While the military services will take responsibility for developing and fielding artificial intelligence (AI) applications for weapons systems, the Pentagon’s Joint Artificial Intelligence Center (JAIC) is focusing on improving and accelerating decision making by commanders and on ensuring that the military services adhere to ethical AI standards, the director of JAIC said on June 24.
“Most AIs that run specific systems…are service-developed or service-led,” Marine Lt. Gen. Michael Groen, the JAIC director, told reporters in a June 24 Pentagon briefing after the conclusion of a separate DoD AI Symposium. “One of the things that we’re really focused on [at JAIC], that we think matches the maturity of AI technology today, is helping decision support, like teeing up good decisions for commanders to help commanders make decisions based on sound data–either patterns in historical data or knowledge of things happening in the battlefield with the Red Force or the Blue Force.”
“If we can inform decision makers, we think that is the most significant application of artificial intelligence, and then we’ll continue to go from there into other functions,” Groen said. “And the list is endless–from moving logistics successfully around the battlefield, understanding what’s happening based on historical pattern and precedent, understanding the implications of weather or terrain on maneuvers. All of those things could be assisted by AI so you will see a rapid proliferation of enabling tools for decision makers across a wide range of warfighting functions.”
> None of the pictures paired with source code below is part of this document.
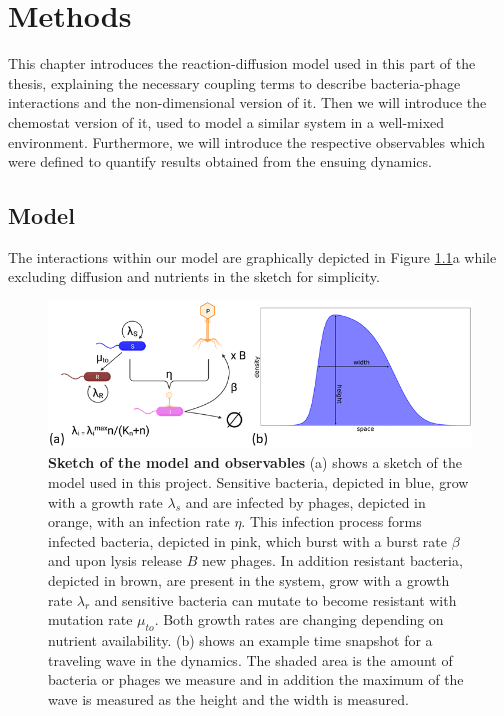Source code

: \chapter{Methods}
\label{chap:phage_methods}

This chapter introduces the reaction-diffusion model used in this part of the thesis, explaining the necessary coupling terms to describe bacteria-phage interactions and the non-dimensional version of it. Then we will introduce the chemostat version of it, used to model a similar system in a well-mixed environment. Furthermore, we will introduce the respective observables which were defined to quantify results obtained from the ensuing dynamics.
\section{Model}
The interactions within our model are graphically depicted in Figure \ref{fig:model_sketch}a while excluding diffusion and nutrients in the sketch for simplicity.
\begin{figure}
\centering
\includegraphics[width=\linewidth]{graphics/2025_09_26_phages_fig1.png}
\caption{\textbf{Sketch of the model and observables} (a) shows a sketch of the model used in this project. Sensitive bacteria, depicted in blue, grow with a growth rate $\lambda_s$ and are infected by phages, depicted in orange, with an infection rate $\eta$. This infection process forms infected bacteria, depicted in pink, which burst with a burst rate $\beta$ and upon lysis release $B$ new phages. In addition resistant bacteria, depicted in brown, are present in the system, grow with a growth rate $\lambda_r$ and sensitive bacteria can mutate to become resistant with mutation rate $\mu_{to}$. Both growth rates are changing depending on nutrient availability. (b) shows an example time snapshot for a traveling wave in the dynamics. The shaded area is the amount of bacteria or phages we measure and in addition the maximum of the wave is measured as the height and the width is measured.}
\label{fig:model_sketch}
\end{figure}
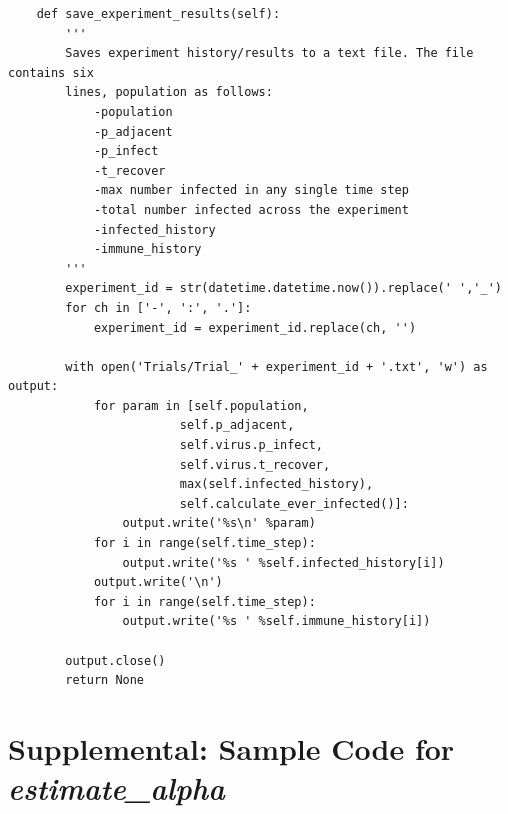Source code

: \documentclass[psamsfonts]{amsart}
\theoremstyle{definition}
\theoremstyle{remark}
\numberwithin{equation}{section}
\begin{document}
\begin{verbatim}
    def save_experiment_results(self):
        '''
        Saves experiment history/results to a text file. The file contains six
        lines, population as follows:
            -population
            -p_adjacent
            -p_infect
            -t_recover
            -max number infected in any single time step
            -total number infected across the experiment
            -infected_history
            -immune_history
        '''
        experiment_id = str(datetime.datetime.now()).replace(' ','_')
        for ch in ['-', ':', '.']:
            experiment_id = experiment_id.replace(ch, '')

        with open('Trials/Trial_' + experiment_id + '.txt', 'w') as output:
            for param in [self.population,
                        self.p_adjacent,
                        self.virus.p_infect,
                        self.virus.t_recover,
                        max(self.infected_history),
                        self.calculate_ever_infected()]:
                output.write('%s\n' %param)
            for i in range(self.time_step):
                output.write('%s ' %self.infected_history[i])
            output.write('\n')
            for i in range(self.time_step):
                output.write('%s ' %self.immune_history[i])

        output.close()
        return None

\end{verbatim}

\pagebreak

\section{Supplemental: Sample Code for \textit{estimate\_alpha}}
\end{document}
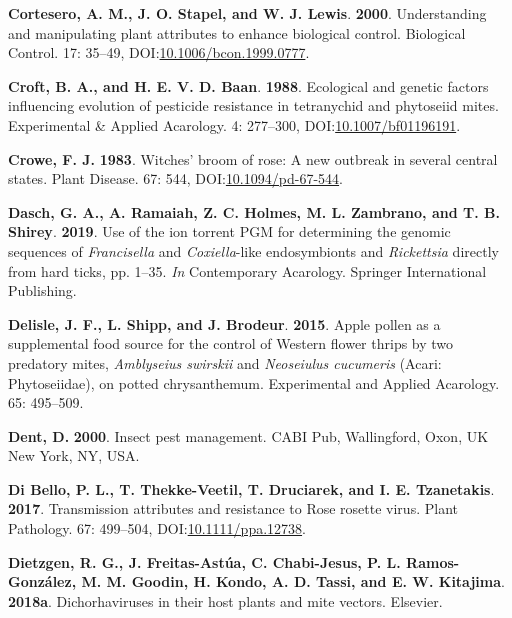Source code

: \documentclass[12pt,final,CPage]{ufthesis}
\newlength{\cslhangindent}
\newenvironment{CSLReferences}[2] %
{%
	\setlength{\parindent}{0pt}
	\ifodd #1 \everypar{\setlength{\hangindent}{\cslhangindent}}\ignorespaces\fi
	\ifnum #2 > 0
	\setlength{\parskip}{#2\baselineskip}
	\fi
}%
{}
\begin{document}
{\begin{CSLReferences}{1}{0}
  \leavevmode{}%
  \textbf{Cortesero, A. M., J. O. Stapel, and W. J. Lewis}. \textbf{2000}. Understanding and manipulating plant attributes to enhance biological control. Biological Control. 17: 35--49, DOI:\href{https://doi.org/10.1006/bcon.1999.0777}{10.1006/bcon.1999.0777}.

  \leavevmode{}%
  \textbf{Croft, B. A., and H. E. V. D. Baan}. \textbf{1988}. Ecological and genetic factors influencing evolution of pesticide resistance in tetranychid and phytoseiid mites. Experimental {\&} Applied Acarology. 4: 277--300, DOI:\href{https://doi.org/10.1007/bf01196191}{10.1007/bf01196191}.

  \leavevmode{}%
  \textbf{Crowe, F. J.} \textbf{1983}. Witches' broom of rose: A new outbreak in several central states. Plant Disease. 67: 544, DOI:\href{https://doi.org/10.1094/pd-67-544}{10.1094/pd-67-544}.

  \leavevmode{}%
  \textbf{Dasch, G. A., A. Ramaiah, Z. C. Holmes, M. L. Zambrano, and T. B. Shirey}. \textbf{2019}. Use of the ion torrent {PGM} for determining the genomic sequences of {\emph{Francisella}} and {\emph{Coxiella}}-like endosymbionts and {\emph{Rickettsia}} directly from hard ticks, pp. 1--35. \emph{In} Contemporary Acarology. Springer International Publishing.

  \leavevmode{}%
  \textbf{Delisle, J. F., L. Shipp, and J. Brodeur}. \textbf{2015}. Apple pollen as a supplemental food source for the control of {Western flower thrips} by two predatory mites, {\emph{Amblyseius swirskii}} and {\emph{Neoseiulus cucumeris}} {({Acari}: {Phytoseiidae})}, on potted chrysanthemum. Experimental and Applied Acarology. 65: 495--509.

  \leavevmode{}%
  \textbf{Dent, D.} \textbf{2000}. Insect pest management. CABI Pub, Wallingford, Oxon, UK New York, NY, USA.

  \leavevmode{}%
  \textbf{Di Bello, P. L., T. Thekke-Veetil, T. Druciarek, and I. E. Tzanetakis}. \textbf{2017}. Transmission attributes and resistance to {Rose rosette virus}. Plant Pathology. 67: 499--504, DOI:\href{https://doi.org/10.1111/ppa.12738}{10.1111/ppa.12738}.

  \leavevmode{}%
  \textbf{Dietzgen, R. G., J. Freitas-Astúa, C. Chabi-Jesus, P. L. Ramos-González, M. M. Goodin, H. Kondo, A. D. Tassi, and E. W. Kitajima}. \textbf{2018a}. Dichorhaviruses in their host plants and mite vectors. Elsevier.


\end{CSLReferences}}
\end{document}
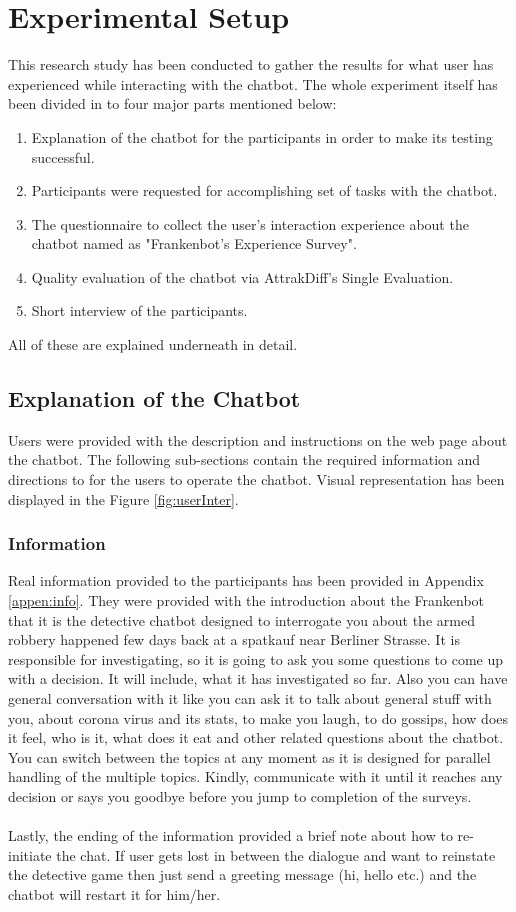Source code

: \section{Experimental Setup}
This research study has been conducted to gather the results for what user has experienced while interacting with the chatbot. The whole experiment itself has been divided in to four major parts mentioned below:
\begin{enumerate}
    \item Explanation of the chatbot for the participants in order to make its testing successful.
    \item Participants were requested for accomplishing set of tasks with the chatbot.
    \item The questionnaire to collect the user's interaction experience about the chatbot named as "Frankenbot's Experience Survey".
    \item Quality evaluation of the chatbot via AttrakDiff's Single Evaluation.
    \item Short interview of the participants.
\end{enumerate} 
All of these are explained underneath in detail.

\subsection{Explanation of the Chatbot}
Users were provided with the description and instructions on the web page about the chatbot. The following sub-sections contain the required information and directions to for the users to operate the chatbot. Visual representation has been displayed in the Figure \ref{fig:userInter}.

\subsubsection*{Information}
Real information provided to the participants has been provided in Appendix \ref{appen:info}. They were provided with the introduction about the Frankenbot that it is the detective chatbot designed to interrogate you about the armed robbery happened few days back at a spatkauf near Berliner Strasse. It is responsible for investigating, so it is going to ask you some questions to come up with a decision. It will include, what it has investigated so far. Also you can have general conversation with it like you can ask it to talk about general stuff with you, about corona virus and its stats, to make you laugh, to do gossips, how does it feel, who is it, what does it eat and other related questions about the chatbot. You can switch between the topics at any moment as it is designed for parallel handling of the multiple topics. Kindly, communicate with it until it reaches any decision or says you goodbye before you jump to completion of the surveys.
\\~\\
Lastly, the ending of the information provided a brief note about how to re-initiate the chat. If user gets lost in between the dialogue and want to reinstate the detective game then just send a greeting message (hi, hello etc.) and the chatbot will restart it for him/her.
The military services are moving forward on fielding AI on weapons systems. For example, last December, the ARTUµ AI algorithm by Booz Allen Hamilton [BAH] helped to steer the radar of a Lockheed Martin [LMT] U-2 reconnaissance aircraft and navigate the plane in a flight from Beale AFB, Caif. (Defense Daily, Jan. 8).
On June 22, Deputy Defense Secretary Kathleen Hicks announced the DoD AI and Data Acceleration initiative to accelerate the development of data and AI-dependent concepts, like Joint All-Domain Command and Control, through a series of exercises. Hicks said that the Pentagon is creating operational data teams for the 11 combatant commands to automate data feeds to improve decision making.